### Brief
Print exactly the lines from the line with "- 支持的 AAC Profile（AAC-LC, HE-AAC 通常支持）" to the last line of the data, please, both included.

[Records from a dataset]
□ □ □

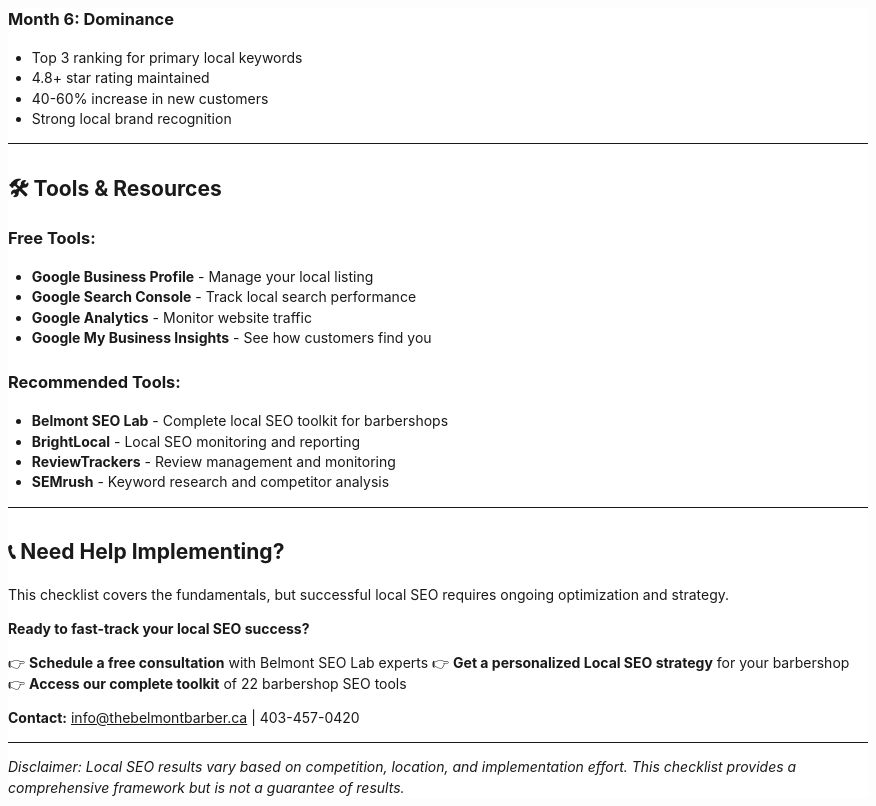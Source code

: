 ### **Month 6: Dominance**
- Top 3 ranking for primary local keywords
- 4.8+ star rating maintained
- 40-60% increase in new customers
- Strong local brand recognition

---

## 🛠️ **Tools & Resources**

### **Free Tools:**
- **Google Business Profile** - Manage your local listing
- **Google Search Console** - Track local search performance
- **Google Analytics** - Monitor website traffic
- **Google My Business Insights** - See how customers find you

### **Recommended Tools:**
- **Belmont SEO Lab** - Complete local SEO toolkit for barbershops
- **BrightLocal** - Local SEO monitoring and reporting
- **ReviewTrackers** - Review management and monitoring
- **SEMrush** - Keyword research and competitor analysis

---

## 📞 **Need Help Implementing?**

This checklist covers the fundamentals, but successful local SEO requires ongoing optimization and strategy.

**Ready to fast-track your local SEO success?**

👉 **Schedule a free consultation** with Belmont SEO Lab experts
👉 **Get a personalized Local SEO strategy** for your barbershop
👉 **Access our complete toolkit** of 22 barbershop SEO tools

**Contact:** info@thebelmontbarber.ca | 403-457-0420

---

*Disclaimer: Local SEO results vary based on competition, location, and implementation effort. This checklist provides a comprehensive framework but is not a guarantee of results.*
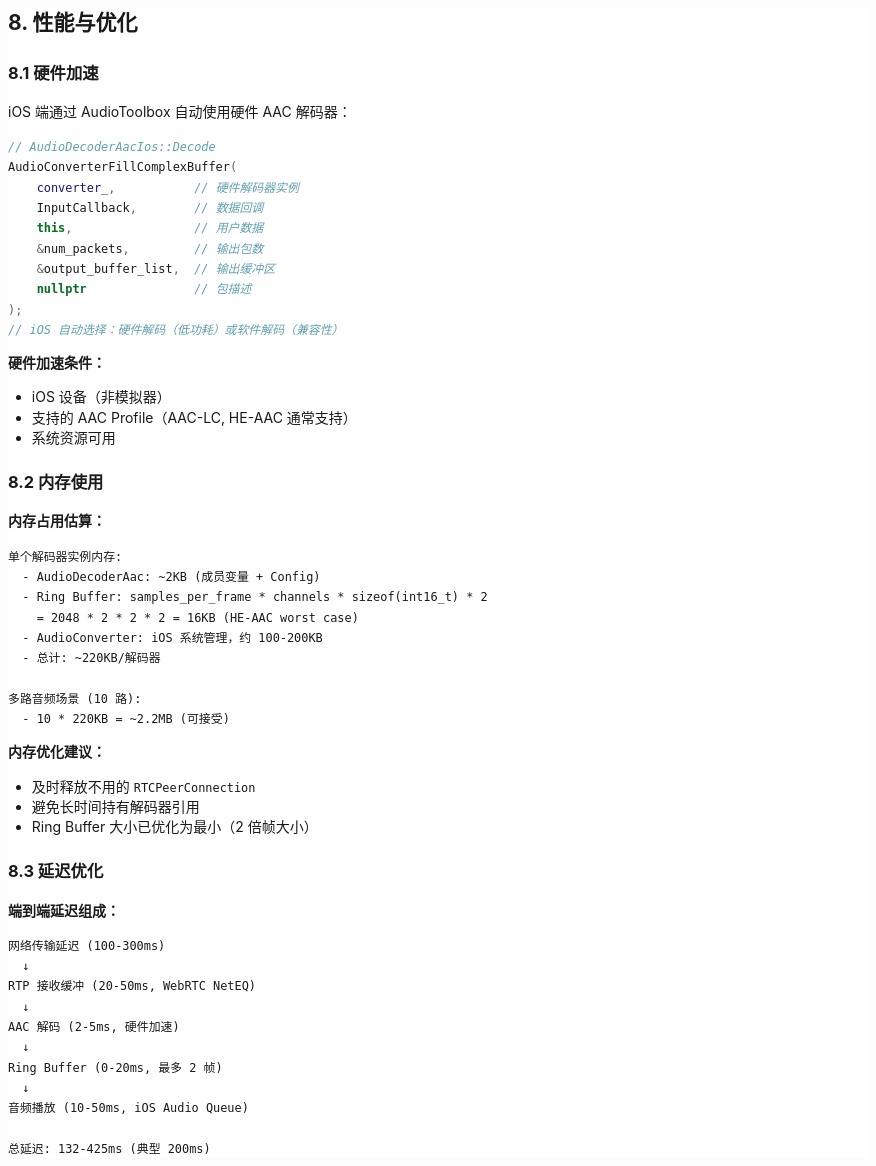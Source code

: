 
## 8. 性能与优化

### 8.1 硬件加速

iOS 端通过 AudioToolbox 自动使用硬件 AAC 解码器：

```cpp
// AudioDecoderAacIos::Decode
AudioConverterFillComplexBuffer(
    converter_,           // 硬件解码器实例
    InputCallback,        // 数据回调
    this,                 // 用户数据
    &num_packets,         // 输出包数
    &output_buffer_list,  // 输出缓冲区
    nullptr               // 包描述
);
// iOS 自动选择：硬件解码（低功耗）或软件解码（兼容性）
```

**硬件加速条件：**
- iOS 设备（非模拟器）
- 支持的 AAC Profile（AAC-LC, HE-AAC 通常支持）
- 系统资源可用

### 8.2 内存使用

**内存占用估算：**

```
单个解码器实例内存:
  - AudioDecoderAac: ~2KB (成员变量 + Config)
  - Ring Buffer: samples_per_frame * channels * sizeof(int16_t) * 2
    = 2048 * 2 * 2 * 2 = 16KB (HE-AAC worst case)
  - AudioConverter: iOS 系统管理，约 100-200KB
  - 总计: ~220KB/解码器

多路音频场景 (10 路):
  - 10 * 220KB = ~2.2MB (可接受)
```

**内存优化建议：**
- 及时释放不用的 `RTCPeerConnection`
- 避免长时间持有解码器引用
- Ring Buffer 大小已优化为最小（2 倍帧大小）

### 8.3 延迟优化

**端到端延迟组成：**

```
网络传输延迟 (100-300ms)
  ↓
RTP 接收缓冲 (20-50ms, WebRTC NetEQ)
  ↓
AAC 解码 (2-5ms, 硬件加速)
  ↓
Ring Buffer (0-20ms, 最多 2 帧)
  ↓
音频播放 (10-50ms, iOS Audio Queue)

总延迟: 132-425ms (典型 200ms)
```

□ □ □

### Exercise result
- 支持的 AAC Profile（AAC-LC, HE-AAC 通常支持）
- 系统资源可用

### 8.2 内存使用

**内存占用估算：**

```
单个解码器实例内存:
  - AudioDecoderAac: ~2KB (成员变量 + Config)
  - Ring Buffer: samples_per_frame * channels * sizeof(int16_t) * 2
    = 2048 * 2 * 2 * 2 = 16KB (HE-AAC worst case)
  - AudioConverter: iOS 系统管理，约 100-200KB
  - 总计: ~220KB/解码器

多路音频场景 (10 路):
  - 10 * 220KB = ~2.2MB (可接受)
```

**内存优化建议：**
- 及时释放不用的 `RTCPeerConnection`
- 避免长时间持有解码器引用
- Ring Buffer 大小已优化为最小（2 倍帧大小）

### 8.3 延迟优化

**端到端延迟组成：**

```
网络传输延迟 (100-300ms)
  ↓
RTP 接收缓冲 (20-50ms, WebRTC NetEQ)
  ↓
AAC 解码 (2-5ms, 硬件加速)
  ↓
Ring Buffer (0-20ms, 最多 2 帧)
  ↓
音频播放 (10-50ms, iOS Audio Queue)

总延迟: 132-425ms (典型 200ms)
```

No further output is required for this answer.